Other participants who addressed the media include Hamad Buamim, Director General, Dubai Chamber, Sayd Farook, Global Head of Islamic Finance, Thomson Reuters, Abdulhamid Evans, Head of Creative, Global Islamic Economy Summit (GIES).
Buamim apprised the media about Dubai’s ambitious vision of becoming the global capital of Islamic economy and finance under the guidance of His Highness Sheikh Mohammed bin Rashid Al Maktoum, UAE Vice-President and Prime Minister and Ruler of Dubai, and the efforts the emirate was making in that direction.
Under the patronage of His Highness, the Global Islamic Economy Summit’s vision is to become the catalyst of a new economic paradigm that positions Dubai as the capital of the Islamic economy and connects the world’s leading thinkers, policy makers and stakeholders to inspire projects and drive future investments in the $4 trillion Islamic economy, he said.

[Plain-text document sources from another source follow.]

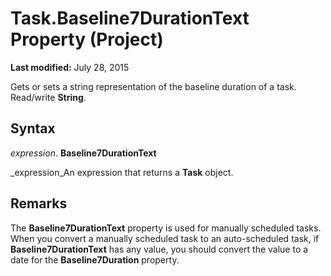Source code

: 
# Task.Baseline7DurationText Property (Project)

 **Last modified:** July 28, 2015

Gets or sets a string representation of the baseline duration of a task. Read/write  **String**.

## Syntax

 _expression_. **Baseline7DurationText**

 _expression_An expression that returns a  **Task** object.


## Remarks

The  **Baseline7DurationText** property is used for manually scheduled tasks. When you convert a manually scheduled task to an auto-scheduled task, if **Baseline7DurationText** has any value, you should convert the value to a date for the **Baseline7Duration** property.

Highlighting the profile of Dubai as a growing global business and leisure destination, Buamim informed that the emirate is rightly poised to become the capital of the Islamic economy as it enjoys a strong private and public sector partnership and offers huge investment potential in various economic sectors.
Dubai is already enjoying a high status for Islamic banking and is in the process of enhancing halal food industry, trade policies and commercial laws, and Islamic tourism among other sectors and this Summit will provide the much-needed impetus to the future growth of the Islamic Economy, said Buamim.

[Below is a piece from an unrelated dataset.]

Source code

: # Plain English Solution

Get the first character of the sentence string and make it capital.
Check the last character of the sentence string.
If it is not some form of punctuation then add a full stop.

The promotion and development of the Islamic Economy is the responsibility of Dubai, he said adding that the Summit will witness the launch of key initiatives and committees that will oversee the setting up of a centre for halal certification, application of R&D and new ways to address the needs of the consumers which will rightly serve the purpose of establishing Dubai as the centre of Islamic Economy in the world.
The Islamic Economy has huge untapped potential as it encompasses food, lifestyle, consumer products, education, standardisation, SME development, Islamic business frameworks and more. Dubai has significant advantages in these areas, or the potential to significantly expand and to form joint partnerships with global centres around the world, said Buamim.

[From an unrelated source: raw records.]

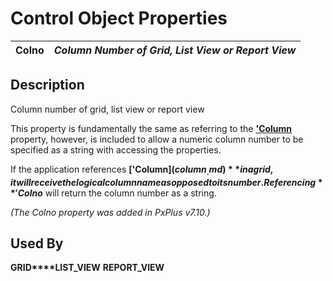 # Control Object Properties

**Colno** |  **_Column Number of Grid, List View or Report View_**  
---|---  
  
## Description

Column number of grid, list view or report view

This property is fundamentally the same as referring to the **['Column](column.md)** property, however, is included to allow a numeric column number to be specified as a string with accessing the properties.

If the application references **['Column$](column_.md)** in a grid, it will receive the logical column name as opposed to its number. Referencing **'Colno$** will return the column number as a string.

_(The Colno property was added in PxPlus v7.10.)_

## Used By

**GRID****LIST_VIEW** **REPORT_VIEW**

He added that as Dubai is a regional financial hub incorporating additional Islamic finance options will be relatively easy as combined Islamic assets account for a fifth of all banking assets in the UAE.
He also said that Dubai has a strong tourism sector that can easily be expanded to incorporate more halal elements. Dubai already attracts high numbers of Islamic tourists while the emirate’s food manufacturing sector can be expanded to meet domestic demands (new and innovative halal products) and external markets in Asia, and Africa.